- WHAT YOU ARE ASKED TO DO: In the records below, some lines hold the word "data". Copy each of those lines.

Rendered images with source text:
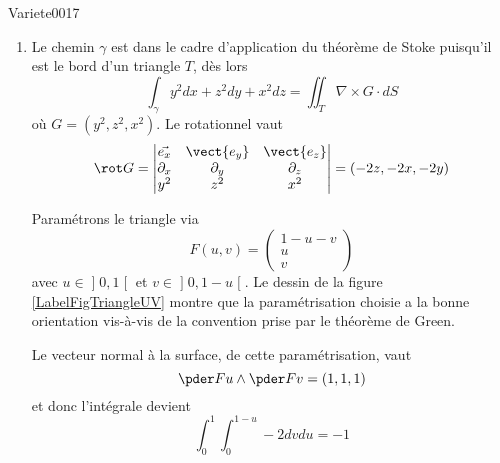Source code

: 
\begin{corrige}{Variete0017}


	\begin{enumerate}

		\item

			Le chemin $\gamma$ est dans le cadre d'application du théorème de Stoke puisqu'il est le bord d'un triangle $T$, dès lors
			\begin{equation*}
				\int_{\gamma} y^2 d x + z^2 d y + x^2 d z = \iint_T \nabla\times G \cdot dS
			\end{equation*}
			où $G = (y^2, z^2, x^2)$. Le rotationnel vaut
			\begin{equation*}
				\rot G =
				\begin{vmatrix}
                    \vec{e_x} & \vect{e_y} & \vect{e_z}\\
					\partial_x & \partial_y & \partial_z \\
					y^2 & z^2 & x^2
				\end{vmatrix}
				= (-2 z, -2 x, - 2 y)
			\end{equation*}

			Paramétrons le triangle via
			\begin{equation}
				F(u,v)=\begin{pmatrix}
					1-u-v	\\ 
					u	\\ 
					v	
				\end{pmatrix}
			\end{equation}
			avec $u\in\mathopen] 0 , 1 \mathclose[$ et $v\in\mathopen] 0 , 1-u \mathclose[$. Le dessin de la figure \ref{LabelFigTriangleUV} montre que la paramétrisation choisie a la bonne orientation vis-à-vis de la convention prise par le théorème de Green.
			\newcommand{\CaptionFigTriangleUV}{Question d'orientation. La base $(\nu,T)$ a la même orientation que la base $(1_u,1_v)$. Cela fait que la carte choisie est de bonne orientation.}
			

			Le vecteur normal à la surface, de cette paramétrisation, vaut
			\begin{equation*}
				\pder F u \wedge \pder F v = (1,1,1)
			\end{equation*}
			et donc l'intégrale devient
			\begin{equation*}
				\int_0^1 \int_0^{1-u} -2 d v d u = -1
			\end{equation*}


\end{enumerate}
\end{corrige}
* * *
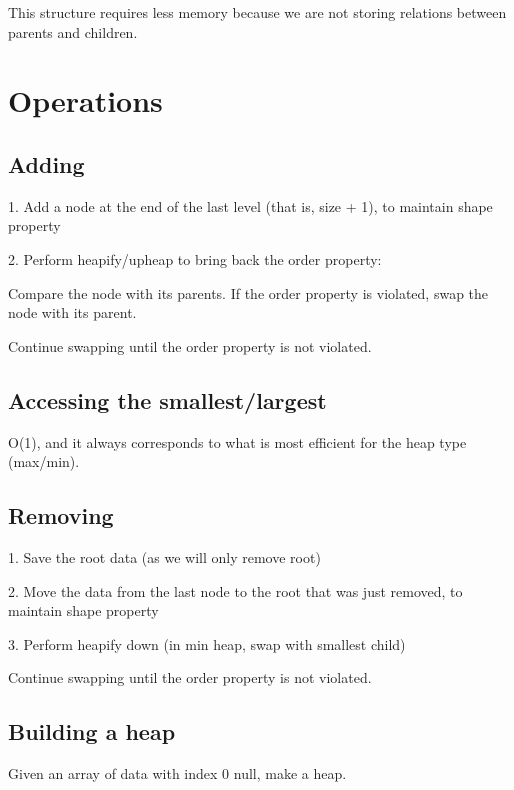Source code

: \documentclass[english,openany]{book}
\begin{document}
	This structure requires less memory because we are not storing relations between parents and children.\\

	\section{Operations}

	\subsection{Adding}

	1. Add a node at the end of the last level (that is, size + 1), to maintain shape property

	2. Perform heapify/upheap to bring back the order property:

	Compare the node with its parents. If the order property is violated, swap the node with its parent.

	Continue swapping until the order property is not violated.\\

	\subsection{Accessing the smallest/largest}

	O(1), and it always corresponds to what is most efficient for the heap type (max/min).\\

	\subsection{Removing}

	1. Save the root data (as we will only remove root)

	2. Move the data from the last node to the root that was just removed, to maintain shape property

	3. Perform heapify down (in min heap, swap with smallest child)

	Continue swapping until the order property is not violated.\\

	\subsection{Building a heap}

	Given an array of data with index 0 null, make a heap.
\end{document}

- YOUR SOLUTION:
	1. Save the root data (as we will only remove root)
	2. Move the data from the last node to the root that was just removed, to maintain shape property
	Given an array of data with index 0 null, make a heap.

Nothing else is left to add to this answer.